An hour (okay, more like three hours) later, we came back. As per the instructions again, we floured the counter and dumped out the dough onto the floured counter - except it wouldn't come out of the bowl. It was so sticky that when I turned the bowl completely upside down, the dough did not even move at all. It just stayed there, stuck to the bowl like a sweaty fat man on a leather couch*. I scraped the dough out onto the counter, dumped a truckload of flour on top and mixed and kneaded, which I was quite peeved about because if I wanted to knead something, I would have just made a yeast dough.
Anyway, finally, finally, I was able to roll it out into a rectangle. Now, I have made rugelach before and one would normally roll the dough into a circle because rugelach are made by cutting a circle of dough into 8 or 12 triangles (crisscrossing the dough with a pizza cutter - if that helps with the imagery), spreading filling on top and then rolling up each triangle, starting at the bottom of the triangle and rolling towards the tip of the triangle. Make sense? I wish I had a picture to show you, but alas, I could not cut triangles from this dough. All I got was the rectangle. This rectangle, actually:
Except that the dough must have forgotten how much flour I had already added to it because it was still stuck to the counter. At that point, it was already 2:30pm and I have to get my boys from school at 3pm. What to do? So I scraped the dough back up, filling and all, and rolled small pieces into balls and placed them on the cookie sheet that has been waiting so patiently to bake some rugelach. Oh, and I dipped each ball into more of the filling mixture before putting it on the cookie sheet.

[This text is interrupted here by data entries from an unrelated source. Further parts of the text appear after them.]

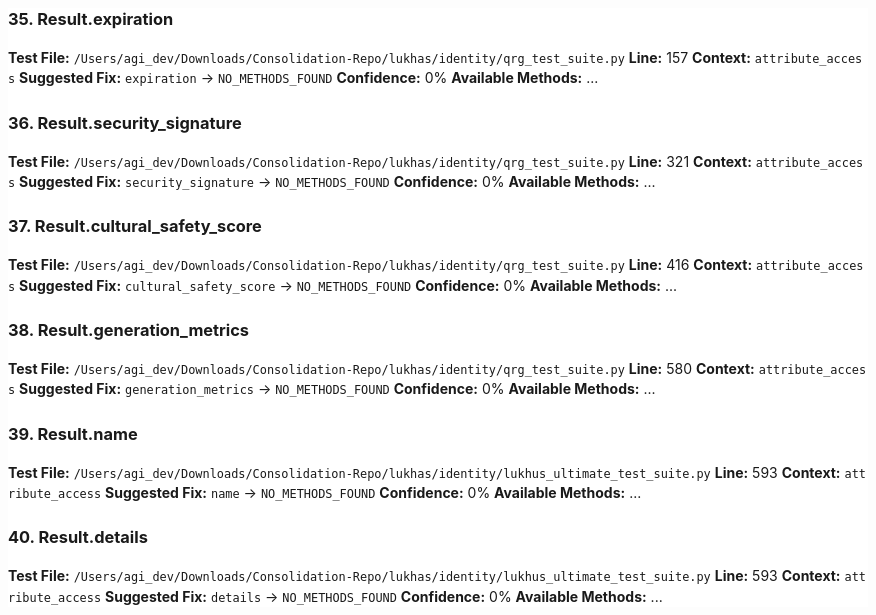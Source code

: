 ### 35. Result.expiration

**Test File:** `/Users/agi_dev/Downloads/Consolidation-Repo/lukhas/identity/qrg_test_suite.py`
**Line:** 157
**Context:** `attribute_access`
**Suggested Fix:** `expiration` → `NO_METHODS_FOUND`
**Confidence:** 0%
**Available Methods:** ...

### 36. Result.security_signature

**Test File:** `/Users/agi_dev/Downloads/Consolidation-Repo/lukhas/identity/qrg_test_suite.py`
**Line:** 321
**Context:** `attribute_access`
**Suggested Fix:** `security_signature` → `NO_METHODS_FOUND`
**Confidence:** 0%
**Available Methods:** ...

### 37. Result.cultural_safety_score

**Test File:** `/Users/agi_dev/Downloads/Consolidation-Repo/lukhas/identity/qrg_test_suite.py`
**Line:** 416
**Context:** `attribute_access`
**Suggested Fix:** `cultural_safety_score` → `NO_METHODS_FOUND`
**Confidence:** 0%
**Available Methods:** ...

### 38. Result.generation_metrics

**Test File:** `/Users/agi_dev/Downloads/Consolidation-Repo/lukhas/identity/qrg_test_suite.py`
**Line:** 580
**Context:** `attribute_access`
**Suggested Fix:** `generation_metrics` → `NO_METHODS_FOUND`
**Confidence:** 0%
**Available Methods:** ...

### 39. Result.name

**Test File:** `/Users/agi_dev/Downloads/Consolidation-Repo/lukhas/identity/lukhus_ultimate_test_suite.py`
**Line:** 593
**Context:** `attribute_access`
**Suggested Fix:** `name` → `NO_METHODS_FOUND`
**Confidence:** 0%
**Available Methods:** ...

### 40. Result.details

**Test File:** `/Users/agi_dev/Downloads/Consolidation-Repo/lukhas/identity/lukhus_ultimate_test_suite.py`
**Line:** 593
**Context:** `attribute_access`
**Suggested Fix:** `details` → `NO_METHODS_FOUND`
**Confidence:** 0%
**Available Methods:** ...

The cookies baked in a preheated 350 oven for 15 minutes. They looked exactly the same coming out as they did going into the oven. Not such a good sign. But Josh was brave. He tasted one. And he said they weren't bad. He even asked if I could make them again. I said I could try, but I really have no idea how much flour I mixed in there. Could be one extra cup, could be three. But make them again, most likely, not.
We will move on from here and give a silent prayer of thanks that Tuesday is over. And also that Cookie Tuesday only come around once a week. So. Much. Pressure.
*Are you laughing? Cause I was. For a long time. That was Josh's editing there. My original sticky dough analogy was "like doody on a potty". I'm still not sure which is more inappropriate and/or disgusting, but there you have it.